(Exercise aim): The answer must be an exact copy of the records, with every picture removed.

(Stored records)
________________________________________

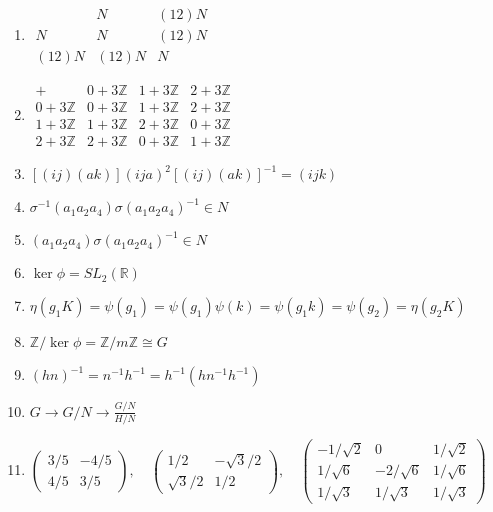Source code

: \documentclass[oneside,10pt,]{article}
\begin{document}
\begin{enumerate}
\item{}\(\displaystyle \begin{array}{c|cc} & N & (12) N \\ \hline N & N & (12) N \\ (12) N & (12) N & N \end{array}\)%
\item{}\(\displaystyle \begin{array}{c|ccc} + & 0 + 3{\mathbb Z} & 1 + 3{\mathbb Z} & 2 + 3{\mathbb Z} \\\hline 0 + 3{\mathbb Z} & 0 + 3{\mathbb Z} & 1 + 3{\mathbb Z} & 2 + 3{\mathbb Z} \\ 1 + 3{\mathbb Z} & 1 + 3{\mathbb Z} & 2 + 3{\mathbb Z} & 0 + 3{\mathbb Z} \\ 2 + 3{\mathbb Z} & 2 + 3{\mathbb Z} & 0 + 3{\mathbb Z} & 1 + 3{\mathbb Z} \end{array}\)%
\item{}\(\displaystyle [(i j)(a k)](i j a)^2 [(i j)(a k)]^{-1} = (i j k)\)%
\item{}\(\displaystyle \sigma^{-1}(a_1 a_2 a_4)\sigma(a_1 a_2 a_4)^{-1} \in N\)%
\item{}\(\displaystyle (a_1 a_2 a_4)\sigma(a_1 a_2 a_4)^{-1} \in N\)%
\item{}\(\displaystyle \ker \phi = SL_2( {\mathbb R })\)%
\item{}\(\displaystyle \eta(g_1 K) = \psi(g_1) = \psi(g_1) \psi(k) = \psi(g_1k) = \psi(g_2) = \eta(g_2 K)\)%
\item{}\(\displaystyle {\mathbb Z} / \ker \phi = {\mathbb Z} / m {\mathbb Z} \cong G\)%
\item{}\(\displaystyle ( hn )^{-1} = n^{-1 } h^{-1} = h^{-1} (h n^{-1} h^{-1} )\)%
\item{}\(\displaystyle G \rightarrow G/N \rightarrow \frac{G/N}{H/N} \)%
\item{}\(\displaystyle \begin{pmatrix} 3/5 & -4/5 \\ 4/5 & 3/5 \end{pmatrix}, \quad \begin{pmatrix} 1/2 & -\sqrt{3}/2 \\ \sqrt{3}/2 & 1/2 \end{pmatrix}, \quad \begin{pmatrix} -1/\sqrt{2} & 0 & 1/ \sqrt{2} \\ 1/\sqrt{6} & -2/\sqrt{6} & 1/\sqrt{6} \\ 1/ \sqrt{3} & 1/ \sqrt{3} & 1/ \sqrt{3} \end{pmatrix}\)%

\end{enumerate}
\end{document}
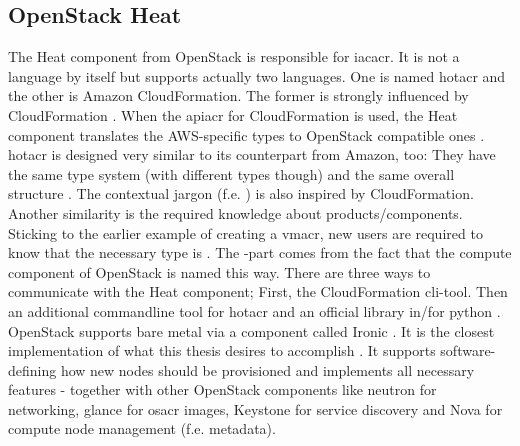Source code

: \subsection{OpenStack Heat}
The Heat component from OpenStack is responsible for \gls{iacacr}. It is not a language by itself but supports actually two languages. One is named \gls{hotacr} and the other is Amazon CloudFormation. The former is strongly influenced by CloudFormation \cite{openstack_heat_template_guide}. When the \gls{apiacr} for CloudFormation is used, the Heat component translates the AWS-specific types to OpenStack compatible ones \cite{openstack_heat_architecture}.
\newline
\Gls{hotacr} is designed very similar to its counterpart from Amazon, too: They have the same type system (with different types though) and the same overall structure \cite{openstack_heat_architecture}. The contextual jargon (f.e. ) is also inspired by CloudFormation.
\newline
Another similarity is the required knowledge about products/components. Sticking to the earlier example of creating a \gls{vmacr}, new users are required to know that the necessary type is . The -part comes from the fact that the compute component of OpenStack is named this way.
\newline
There are three ways to communicate with the Heat component; First, the CloudFormation cli-tool. Then an additional commandline tool for \gls{hotacr} \cite{openstack_cli_heat} and an official library in/for python \cite{openstack_python_heat}.
\newline
OpenStack supports bare metal via a component called Ironic \cite{openstack_ironic_architecture}. It is the closest implementation of what this thesis desires to accomplish \cite{redhat_bare_metal}. It supports software-defining how new nodes should be provisioned and implements all necessary features - together with other OpenStack components like neutron for networking, glance for \gls{osacr} images, Keystone for service discovery and Nova for compute node management (f.e. metadata).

________________________________________

(Task result):
Source code

: \documentclass[oneside,10pt,]{article}
\begin{document}
\begin{enumerate}
\item{}\(\displaystyle \begin{array}{c|cc} & N & (12) N \\ \hline N & N & (12) N \\ (12) N & (12) N & N \end{array}\)%
\item{}\(\displaystyle \begin{array}{c|ccc} + & 0 + 3{\mathbb Z} & 1 + 3{\mathbb Z} & 2 + 3{\mathbb Z} \\\hline 0 + 3{\mathbb Z} & 0 + 3{\mathbb Z} & 1 + 3{\mathbb Z} & 2 + 3{\mathbb Z} \\ 1 + 3{\mathbb Z} & 1 + 3{\mathbb Z} & 2 + 3{\mathbb Z} & 0 + 3{\mathbb Z} \\ 2 + 3{\mathbb Z} & 2 + 3{\mathbb Z} & 0 + 3{\mathbb Z} & 1 + 3{\mathbb Z} \end{array}\)%
\item{}\(\displaystyle [(i j)(a k)](i j a)^2 [(i j)(a k)]^{-1} = (i j k)\)%
\item{}\(\displaystyle \sigma^{-1}(a_1 a_2 a_4)\sigma(a_1 a_2 a_4)^{-1} \in N\)%
\item{}\(\displaystyle (a_1 a_2 a_4)\sigma(a_1 a_2 a_4)^{-1} \in N\)%
\item{}\(\displaystyle \ker \phi = SL_2( {\mathbb R })\)%
\item{}\(\displaystyle \eta(g_1 K) = \psi(g_1) = \psi(g_1) \psi(k) = \psi(g_1k) = \psi(g_2) = \eta(g_2 K)\)%
\item{}\(\displaystyle {\mathbb Z} / \ker \phi = {\mathbb Z} / m {\mathbb Z} \cong G\)%
\item{}\(\displaystyle ( hn )^{-1} = n^{-1 } h^{-1} = h^{-1} (h n^{-1} h^{-1} )\)%
\item{}\(\displaystyle G \rightarrow G/N \rightarrow \frac{G/N}{H/N} \)%
\item{}\(\displaystyle \begin{pmatrix} 3/5 & -4/5 \\ 4/5 & 3/5 \end{pmatrix}, \quad \begin{pmatrix} 1/2 & -\sqrt{3}/2 \\ \sqrt{3}/2 & 1/2 \end{pmatrix}, \quad \begin{pmatrix} -1/\sqrt{2} & 0 & 1/ \sqrt{2} \\ 1/\sqrt{6} & -2/\sqrt{6} & 1/\sqrt{6} \\ 1/ \sqrt{3} & 1/ \sqrt{3} & 1/ \sqrt{3} \end{pmatrix}\)%

\end{enumerate}
\end{document}
Source code

: \subsection{OpenStack Heat}
The Heat component from OpenStack is responsible for \gls{iacacr}. It is not a language by itself but supports actually two languages. One is named \gls{hotacr} and the other is Amazon CloudFormation. The former is strongly influenced by CloudFormation \cite{openstack_heat_template_guide}. When the \gls{apiacr} for CloudFormation is used, the Heat component translates the AWS-specific types to OpenStack compatible ones \cite{openstack_heat_architecture}.
\newline
\Gls{hotacr} is designed very similar to its counterpart from Amazon, too: They have the same type system (with different types though) and the same overall structure \cite{openstack_heat_architecture}. The contextual jargon (f.e. ) is also inspired by CloudFormation.
\newline
Another similarity is the required knowledge about products/components. Sticking to the earlier example of creating a \gls{vmacr}, new users are required to know that the necessary type is . The -part comes from the fact that the compute component of OpenStack is named this way.
\newline
There are three ways to communicate with the Heat component; First, the CloudFormation cli-tool. Then an additional commandline tool for \gls{hotacr} \cite{openstack_cli_heat} and an official library in/for python \cite{openstack_python_heat}.
\newline
OpenStack supports bare metal via a component called Ironic \cite{openstack_ironic_architecture}. It is the closest implementation of what this thesis desires to accomplish \cite{redhat_bare_metal}. It supports software-defining how new nodes should be provisioned and implements all necessary features - together with other OpenStack components like neutron for networking, glance for \gls{osacr} images, Keystone for service discovery and Nova for compute node management (f.e. metadata).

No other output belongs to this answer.